What is our primary use case?
I'm one of the administrators in our data centers. My title is Site Reliability Engineer, so my use case is that of a user and getting it to administer machines and monitor application performance.
The purpose for Nutanix, in general, was to reduce our footprint within our data centers, to scale down to a single point for all of our compute and storage, which it does very well. We're using Prism Pro to access all of the different clusters; we're able to get to them through one interface.
How has it helped my organization?
Based on information that we're able to derive from the application, we have utilized another monitoring tool, Splunk, and we're able to retrieve data on a frequent basis. We are able to find information about different VMs, or historical data regarding the process of those machines. That has been greatly beneficial for us to determine problems with our application; when machines move if there's an HA event and what those machines are; if there's a failure, what machines were involved in the problem, and where they're migrating to. It gives us a great deal of detail and it has helped improve our processes to determine where problems lie, where machines are going and what's happening with them, in near real-time. It's helped our troubleshooting process a great deal to have that information at our fingertips.
What is most valuable?
The most valuable feature for me is being able to find a machine, regardless of which cluster it's located in, as quickly as possible, and being able to work on it. A lot of times we are called upon to troubleshoot an issue. That usually means there's a problem that needs quick attention. Being able to find machines, ascertain their status, and do so in a timely manner, are processes that are very critical to our business needs.
What needs improvement?
I've used other products that are similar in nature and they can be very complex, but they have good documentation to back it up.

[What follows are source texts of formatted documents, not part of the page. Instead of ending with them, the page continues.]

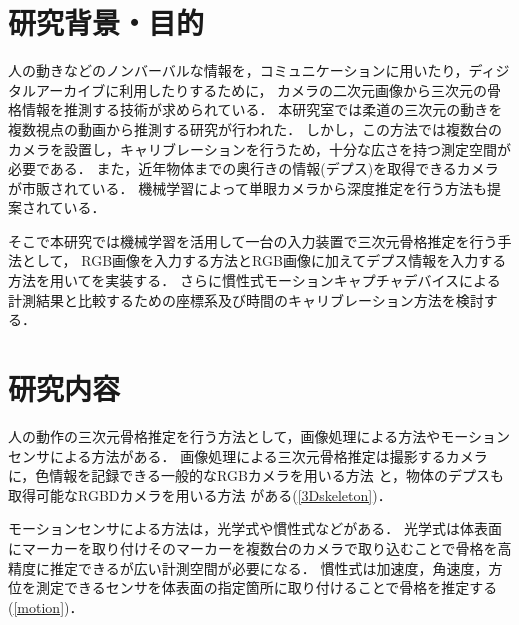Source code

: \documentclass[titlepage]{jarticle}
\begin{document}
\maketitle

\section{研究背景・目的}
人の動きなどのノンバーバルな情報を，コミュニケーションに用いたり，ディジタルアーカイブに利用したりするために，
カメラの二次元画像から三次元の骨格情報を推測する技術が求められている．
本研究室では柔道の三次元の動きを複数視点の動画から推測する研究\cite{turugi}が行われた．
しかし，この方法では複数台のカメラを設置し，キャリブレーションを行うため，十分な広さを持つ測定空間が必要である．
また，近年物体までの奥行きの情報(デプス)を取得できるカメラが市販されている．
機械学習によって単眼カメラから深度推定を行う方法も提案されている\cite{depth}．

そこで本研究では機械学習を活用して一台の入力装置で三次元骨格推定を行う手法として，
RGB画像を入力する方法とRGB画像に加えてデプス情報を入力する方法を用いてを実装する．
さらに慣性式モーションキャプチャデバイスによる計測結果と比較するための座標系及び時間のキャリブレーション方法を検討する．
\section{研究内容}
%
人の動作の三次元骨格推定を行う方法として，画像処理による方法やモーションセンサによる方法がある．%
画像処理による三次元骨格推定は撮影するカメラに，色情報を記録できる一般的なRGBカメラを用いる方法
と，物体のデプスも取得可能なRGBDカメラを用いる方法
がある(\ref{3Dskeleton})．

モーションセンサによる方法は，光学式や慣性式などがある．
光学式は体表面にマーカーを取り付けそのマーカーを複数台のカメラで取り込むことで骨格を高精度に推定できるが広い計測空間が必要になる．
慣性式は加速度，角速度，方位を測定できるセンサを体表面の指定箇所に取り付けることで骨格を推定する(\ref{motion})．

\end{document}
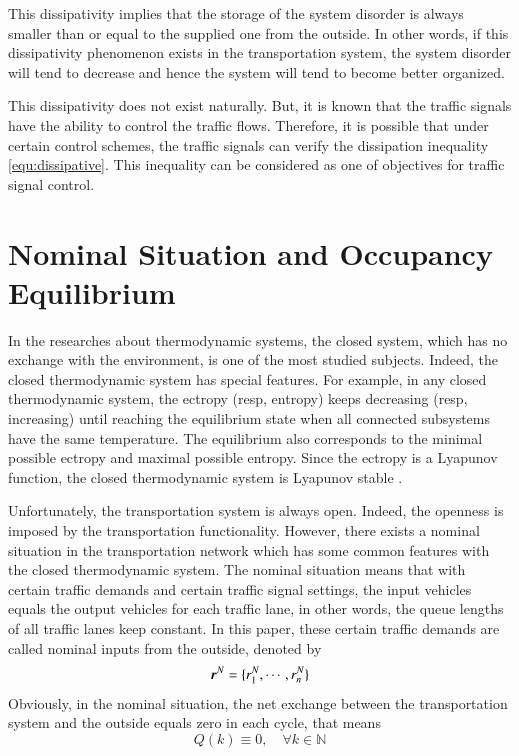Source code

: \documentclass[preprint,authoryear,12pt]{elsarticle}
\renewcommand{\vec}[1]{\mbox{\boldmath$#1$}}
\begin{document}
This dissipativity implies that the storage of the system disorder is always smaller than or equal to the supplied one from the outside. In other words, if this dissipativity phenomenon exists in the transportation system, the system disorder will tend to decrease and hence the system will tend to become better organized.

This dissipativity does not exist naturally. But, it is known that the traffic signals have the ability to control the traffic flows. Therefore, it is possible that under certain control schemes, the traffic signals can verify the dissipation inequality \eqref{equ:dissipative}. This inequality can be considered as one of objectives for traffic signal control.

\section{Nominal Situation and Occupancy Equilibrium}\label{sec:nominal}

In the researches about thermodynamic systems, the closed system, which has no exchange with the environment, is one of the most studied subjects. Indeed, the closed thermodynamic system has special features. For example, in any closed thermodynamic system, the ectropy (resp, entropy) keeps decreasing (resp, increasing) until reaching the equilibrium state when all connected subsystems have the same temperature. The equilibrium also corresponds to the minimal possible ectropy and maximal possible entropy. Since the ectropy is a Lyapunov function, the closed thermodynamic system is Lyapunov stable \citep{haddad_thermodynamic_2005}.

Unfortunately, the transportation system is always open. Indeed, the openness is imposed by the transportation functionality. However, there exists a nominal situation \citep{diakaki_multivariable_2002} in the transportation network which has some common features with the closed thermodynamic system. The nominal situation means that with certain traffic demands and certain traffic signal settings, the input vehicles equals the output vehicles for each traffic lane, in other words, the queue lengths of all traffic lanes keep constant. In this paper, these certain traffic demands are called nominal inputs from the outside, denoted by
$$\vec{r}^N=\{r_1^N,\cdots,r_n^N\}$$
Obviously, in the nominal situation, the net exchange between the transportation system and the outside equals zero in each cycle, that means
\begin{equation}\label{equ:nominal_exchange}
Q(k)\equiv 0, \quad \forall k\in\mathbb{N}
\end{equation}
\end{document}
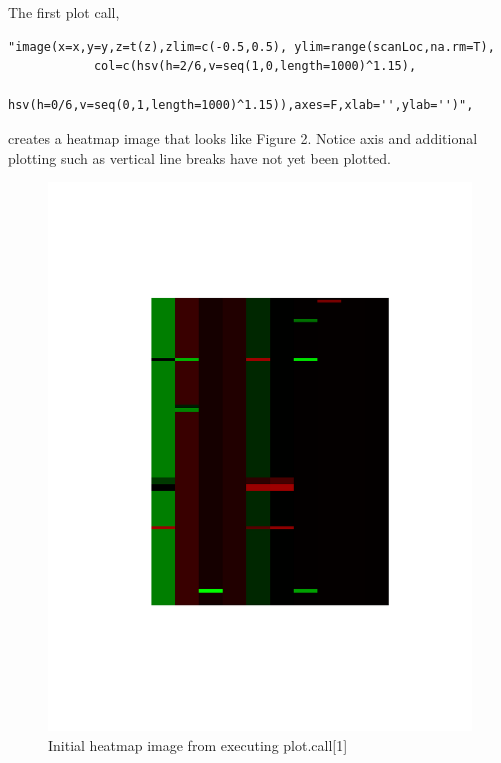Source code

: \documentclass[]{article}
\begin{document}
The first plot call, 
\begin{verbatim}
"image(x=x,y=y,z=t(z),zlim=c(-0.5,0.5), ylim=range(scanLoc,na.rm=T),
            col=c(hsv(h=2/6,v=seq(1,0,length=1000)^1.15),
            hsv(h=0/6,v=seq(0,1,length=1000)^1.15)),axes=F,xlab='',ylab='')",
\end{verbatim}
creates a heatmap image that looks like Figure 2. Notice axis and additional plotting such as vertical line breaks have not yet been plotted.  
\begin{center}
\begin{figure}
\includegraphics[scale=.5]{heatmap}
\caption{Initial heatmap image from executing plot.call[1]}
\end{figure}
\end{center}
\end{document}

Nutanix is no exception to that. Their documentation is quite extensive but can be challenging to read if you don't know the product firsthand. Still, it is very good at describing the features and functionality that you're looking for. But something to improve upon might be the ease of access to documentation, and helping users understand which information is going to provide the detail they need to complete their job.
The integration with Splunk is a little lacking, and this is something that we've worked on with Nutanix quite extensively in the last year or two. It didn't really have a good integration. They built some dashboards, where they were trying to kind of recreate Prism. Prism is its own utility; it works well for what it does. But it doesn't provide us quite the detail that we are looking for or the historical data that we were after. So we had to build our own custom apps for Splunk. Since doing that, we have been working with Nutanix to try and improve, to some extent, what they put out for the public. But in general, we've done some of our own customizing of our own dashboards.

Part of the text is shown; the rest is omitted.